## WORK TO COMPLETE
Nothing but the lines from the start of the records through the line that contains "сервиса видеозвонков \\" is to be copied, and each is to be copied exactly.

## DATA EXCERPTS

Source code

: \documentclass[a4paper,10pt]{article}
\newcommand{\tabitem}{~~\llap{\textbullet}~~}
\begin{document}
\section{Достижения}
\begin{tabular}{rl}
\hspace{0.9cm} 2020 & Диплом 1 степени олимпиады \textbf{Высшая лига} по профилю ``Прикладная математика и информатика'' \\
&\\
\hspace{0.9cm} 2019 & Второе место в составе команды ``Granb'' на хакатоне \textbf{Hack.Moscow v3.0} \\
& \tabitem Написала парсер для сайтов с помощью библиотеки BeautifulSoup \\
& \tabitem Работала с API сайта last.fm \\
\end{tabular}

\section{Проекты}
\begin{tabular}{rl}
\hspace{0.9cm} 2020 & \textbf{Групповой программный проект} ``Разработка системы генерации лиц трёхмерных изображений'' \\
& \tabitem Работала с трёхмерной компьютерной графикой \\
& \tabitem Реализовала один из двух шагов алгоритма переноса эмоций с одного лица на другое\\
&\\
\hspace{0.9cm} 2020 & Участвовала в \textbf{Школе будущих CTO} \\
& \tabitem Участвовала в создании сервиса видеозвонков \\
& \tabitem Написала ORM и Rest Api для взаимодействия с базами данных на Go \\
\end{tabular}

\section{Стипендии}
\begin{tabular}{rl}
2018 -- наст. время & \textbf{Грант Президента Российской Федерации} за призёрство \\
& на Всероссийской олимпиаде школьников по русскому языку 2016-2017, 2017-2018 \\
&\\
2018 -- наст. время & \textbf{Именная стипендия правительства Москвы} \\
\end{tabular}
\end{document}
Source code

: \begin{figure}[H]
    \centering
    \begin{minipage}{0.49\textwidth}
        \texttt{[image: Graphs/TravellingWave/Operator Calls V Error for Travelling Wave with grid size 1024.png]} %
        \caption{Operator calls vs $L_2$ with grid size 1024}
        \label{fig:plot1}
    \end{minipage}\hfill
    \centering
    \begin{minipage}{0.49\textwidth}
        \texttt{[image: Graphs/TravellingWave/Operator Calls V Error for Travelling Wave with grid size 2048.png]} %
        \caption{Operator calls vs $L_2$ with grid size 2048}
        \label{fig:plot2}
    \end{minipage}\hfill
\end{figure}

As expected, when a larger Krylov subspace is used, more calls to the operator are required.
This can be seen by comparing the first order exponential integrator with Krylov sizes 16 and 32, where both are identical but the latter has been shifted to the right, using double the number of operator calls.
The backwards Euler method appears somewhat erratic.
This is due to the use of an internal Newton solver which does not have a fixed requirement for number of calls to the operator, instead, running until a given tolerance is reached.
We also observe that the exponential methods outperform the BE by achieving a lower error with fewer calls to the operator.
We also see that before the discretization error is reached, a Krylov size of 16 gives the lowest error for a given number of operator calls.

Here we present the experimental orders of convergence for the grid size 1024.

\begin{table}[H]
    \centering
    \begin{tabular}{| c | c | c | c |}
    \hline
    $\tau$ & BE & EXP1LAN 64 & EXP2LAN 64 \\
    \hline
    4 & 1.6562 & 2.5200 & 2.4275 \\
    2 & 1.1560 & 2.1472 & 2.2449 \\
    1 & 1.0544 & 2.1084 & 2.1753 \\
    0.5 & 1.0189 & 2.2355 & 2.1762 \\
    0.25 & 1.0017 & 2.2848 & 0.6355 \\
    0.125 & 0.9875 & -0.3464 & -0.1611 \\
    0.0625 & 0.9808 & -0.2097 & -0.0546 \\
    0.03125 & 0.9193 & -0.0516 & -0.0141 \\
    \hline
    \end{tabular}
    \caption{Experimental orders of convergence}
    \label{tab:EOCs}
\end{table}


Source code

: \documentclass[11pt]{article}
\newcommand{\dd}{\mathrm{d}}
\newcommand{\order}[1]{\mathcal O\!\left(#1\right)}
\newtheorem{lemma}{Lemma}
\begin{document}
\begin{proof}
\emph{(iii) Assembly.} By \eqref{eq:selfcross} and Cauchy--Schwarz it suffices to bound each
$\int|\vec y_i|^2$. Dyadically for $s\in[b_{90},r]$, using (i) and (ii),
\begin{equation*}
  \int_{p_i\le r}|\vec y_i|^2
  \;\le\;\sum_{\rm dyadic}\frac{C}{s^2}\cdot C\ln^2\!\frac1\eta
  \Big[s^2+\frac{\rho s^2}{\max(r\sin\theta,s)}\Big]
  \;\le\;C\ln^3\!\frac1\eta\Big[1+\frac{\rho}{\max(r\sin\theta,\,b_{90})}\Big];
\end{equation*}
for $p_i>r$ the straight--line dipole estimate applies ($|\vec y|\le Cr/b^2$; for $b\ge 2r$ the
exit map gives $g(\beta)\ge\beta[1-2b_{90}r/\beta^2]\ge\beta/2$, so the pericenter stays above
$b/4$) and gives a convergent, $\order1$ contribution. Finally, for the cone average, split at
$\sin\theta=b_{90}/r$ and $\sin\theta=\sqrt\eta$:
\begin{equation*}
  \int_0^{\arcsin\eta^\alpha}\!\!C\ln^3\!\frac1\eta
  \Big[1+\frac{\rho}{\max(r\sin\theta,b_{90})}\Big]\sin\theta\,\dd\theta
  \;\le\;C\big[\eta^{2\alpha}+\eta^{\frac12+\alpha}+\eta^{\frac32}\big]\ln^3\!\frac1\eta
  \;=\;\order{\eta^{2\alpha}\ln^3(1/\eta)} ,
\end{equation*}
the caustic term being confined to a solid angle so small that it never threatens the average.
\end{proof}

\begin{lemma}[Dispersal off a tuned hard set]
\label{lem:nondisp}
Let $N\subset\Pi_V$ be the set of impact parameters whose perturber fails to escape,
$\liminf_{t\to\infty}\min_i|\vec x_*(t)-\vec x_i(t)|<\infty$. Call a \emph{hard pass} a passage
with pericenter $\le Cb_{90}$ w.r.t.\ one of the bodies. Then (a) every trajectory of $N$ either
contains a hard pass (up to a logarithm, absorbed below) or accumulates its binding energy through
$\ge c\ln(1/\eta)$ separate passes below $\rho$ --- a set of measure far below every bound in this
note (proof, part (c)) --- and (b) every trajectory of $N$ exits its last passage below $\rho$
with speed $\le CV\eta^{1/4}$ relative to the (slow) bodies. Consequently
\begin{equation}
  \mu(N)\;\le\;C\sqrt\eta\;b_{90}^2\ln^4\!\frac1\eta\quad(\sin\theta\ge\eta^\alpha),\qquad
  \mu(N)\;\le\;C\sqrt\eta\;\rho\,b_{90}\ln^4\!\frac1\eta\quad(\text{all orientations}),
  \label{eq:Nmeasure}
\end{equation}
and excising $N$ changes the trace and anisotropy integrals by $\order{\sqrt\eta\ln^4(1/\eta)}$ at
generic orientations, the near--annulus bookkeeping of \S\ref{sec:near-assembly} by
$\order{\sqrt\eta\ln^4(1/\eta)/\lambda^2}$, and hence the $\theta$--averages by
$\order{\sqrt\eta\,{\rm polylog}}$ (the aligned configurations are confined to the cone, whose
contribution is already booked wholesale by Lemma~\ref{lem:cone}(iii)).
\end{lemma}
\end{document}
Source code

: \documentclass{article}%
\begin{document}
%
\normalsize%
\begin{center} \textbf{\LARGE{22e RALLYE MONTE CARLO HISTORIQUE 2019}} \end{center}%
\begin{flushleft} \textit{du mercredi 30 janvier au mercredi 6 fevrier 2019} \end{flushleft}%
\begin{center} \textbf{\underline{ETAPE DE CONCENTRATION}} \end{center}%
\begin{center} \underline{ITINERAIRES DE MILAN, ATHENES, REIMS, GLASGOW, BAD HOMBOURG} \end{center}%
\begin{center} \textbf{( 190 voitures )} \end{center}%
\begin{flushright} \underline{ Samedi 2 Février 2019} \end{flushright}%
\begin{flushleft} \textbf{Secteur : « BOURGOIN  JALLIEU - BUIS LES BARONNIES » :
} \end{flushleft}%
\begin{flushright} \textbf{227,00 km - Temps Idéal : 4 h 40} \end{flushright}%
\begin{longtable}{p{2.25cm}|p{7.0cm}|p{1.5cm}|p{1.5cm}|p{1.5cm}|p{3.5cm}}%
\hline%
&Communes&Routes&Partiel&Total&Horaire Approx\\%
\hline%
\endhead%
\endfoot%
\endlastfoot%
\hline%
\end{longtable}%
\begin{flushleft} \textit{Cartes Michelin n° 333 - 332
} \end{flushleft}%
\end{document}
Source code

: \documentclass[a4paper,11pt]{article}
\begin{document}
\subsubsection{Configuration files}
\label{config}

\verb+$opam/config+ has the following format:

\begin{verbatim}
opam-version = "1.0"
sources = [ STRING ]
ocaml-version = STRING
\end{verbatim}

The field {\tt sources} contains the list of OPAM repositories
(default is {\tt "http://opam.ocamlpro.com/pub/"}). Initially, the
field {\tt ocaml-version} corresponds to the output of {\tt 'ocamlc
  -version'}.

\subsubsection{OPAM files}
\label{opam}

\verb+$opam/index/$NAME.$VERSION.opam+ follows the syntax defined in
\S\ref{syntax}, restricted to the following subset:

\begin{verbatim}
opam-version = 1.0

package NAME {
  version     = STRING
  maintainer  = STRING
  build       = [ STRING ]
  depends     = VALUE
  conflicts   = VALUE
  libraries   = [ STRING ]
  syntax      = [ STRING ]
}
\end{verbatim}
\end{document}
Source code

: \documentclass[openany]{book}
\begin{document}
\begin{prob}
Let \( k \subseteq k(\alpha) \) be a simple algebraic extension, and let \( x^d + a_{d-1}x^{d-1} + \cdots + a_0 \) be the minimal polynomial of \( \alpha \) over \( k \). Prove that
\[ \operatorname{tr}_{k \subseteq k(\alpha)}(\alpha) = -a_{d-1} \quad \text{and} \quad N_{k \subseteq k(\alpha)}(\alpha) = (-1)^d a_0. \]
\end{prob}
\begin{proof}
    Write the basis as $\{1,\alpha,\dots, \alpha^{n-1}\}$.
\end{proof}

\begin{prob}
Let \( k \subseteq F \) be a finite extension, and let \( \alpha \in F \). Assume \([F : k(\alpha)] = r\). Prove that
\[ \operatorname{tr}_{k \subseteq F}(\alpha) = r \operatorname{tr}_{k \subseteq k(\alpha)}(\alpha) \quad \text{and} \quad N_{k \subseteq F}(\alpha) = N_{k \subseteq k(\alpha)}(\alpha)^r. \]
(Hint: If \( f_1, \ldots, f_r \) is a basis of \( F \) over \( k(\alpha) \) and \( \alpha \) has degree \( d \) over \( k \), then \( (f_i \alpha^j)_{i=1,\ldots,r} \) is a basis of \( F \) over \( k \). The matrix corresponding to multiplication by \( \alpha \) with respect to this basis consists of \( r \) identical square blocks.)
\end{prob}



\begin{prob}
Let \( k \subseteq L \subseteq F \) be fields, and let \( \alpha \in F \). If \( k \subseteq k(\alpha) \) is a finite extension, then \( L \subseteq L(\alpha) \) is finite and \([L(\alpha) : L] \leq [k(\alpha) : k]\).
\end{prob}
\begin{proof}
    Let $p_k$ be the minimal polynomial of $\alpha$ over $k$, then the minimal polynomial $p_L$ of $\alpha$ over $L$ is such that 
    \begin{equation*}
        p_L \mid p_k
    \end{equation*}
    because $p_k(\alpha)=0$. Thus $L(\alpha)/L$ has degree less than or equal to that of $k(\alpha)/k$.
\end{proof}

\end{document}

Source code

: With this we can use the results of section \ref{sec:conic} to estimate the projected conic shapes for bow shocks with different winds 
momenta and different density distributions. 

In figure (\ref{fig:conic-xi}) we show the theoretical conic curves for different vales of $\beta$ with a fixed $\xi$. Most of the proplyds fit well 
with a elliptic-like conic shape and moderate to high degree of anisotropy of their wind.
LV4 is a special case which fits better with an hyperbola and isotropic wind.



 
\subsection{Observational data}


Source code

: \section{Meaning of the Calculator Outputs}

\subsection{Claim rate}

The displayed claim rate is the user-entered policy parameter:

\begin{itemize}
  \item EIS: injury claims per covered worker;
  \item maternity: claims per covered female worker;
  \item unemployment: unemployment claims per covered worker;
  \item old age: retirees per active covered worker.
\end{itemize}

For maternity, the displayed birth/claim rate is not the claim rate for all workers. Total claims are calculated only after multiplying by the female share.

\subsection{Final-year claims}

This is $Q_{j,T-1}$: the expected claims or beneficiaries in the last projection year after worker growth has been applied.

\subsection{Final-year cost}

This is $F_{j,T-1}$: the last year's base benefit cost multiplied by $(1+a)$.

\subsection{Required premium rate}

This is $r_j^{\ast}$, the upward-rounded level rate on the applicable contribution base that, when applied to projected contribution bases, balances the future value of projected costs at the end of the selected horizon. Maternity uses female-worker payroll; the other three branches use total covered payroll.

## ANSWER TO THIS TASK
Source code

: \documentclass[a4paper,10pt]{article}
\newcommand{\tabitem}{~~\llap{\textbullet}~~}
\begin{document}
\section{Достижения}
\begin{tabular}{rl}
\hspace{0.9cm} 2020 & Диплом 1 степени олимпиады \textbf{Высшая лига} по профилю ``Прикладная математика и информатика'' \\
&\\
\hspace{0.9cm} 2019 & Второе место в составе команды ``Granb'' на хакатоне \textbf{Hack.Moscow v3.0} \\
& \tabitem Написала парсер для сайтов с помощью библиотеки BeautifulSoup \\
& \tabitem Работала с API сайта last.fm \\
\end{tabular}

\section{Проекты}
\begin{tabular}{rl}
\hspace{0.9cm} 2020 & \textbf{Групповой программный проект} ``Разработка системы генерации лиц трёхмерных изображений'' \\
& \tabitem Работала с трёхмерной компьютерной графикой \\
& \tabitem Реализовала один из двух шагов алгоритма переноса эмоций с одного лица на другое\\
&\\
\hspace{0.9cm} 2020 & Участвовала в \textbf{Школе будущих CTO} \\
& \tabitem Участвовала в создании сервиса видеозвонков \\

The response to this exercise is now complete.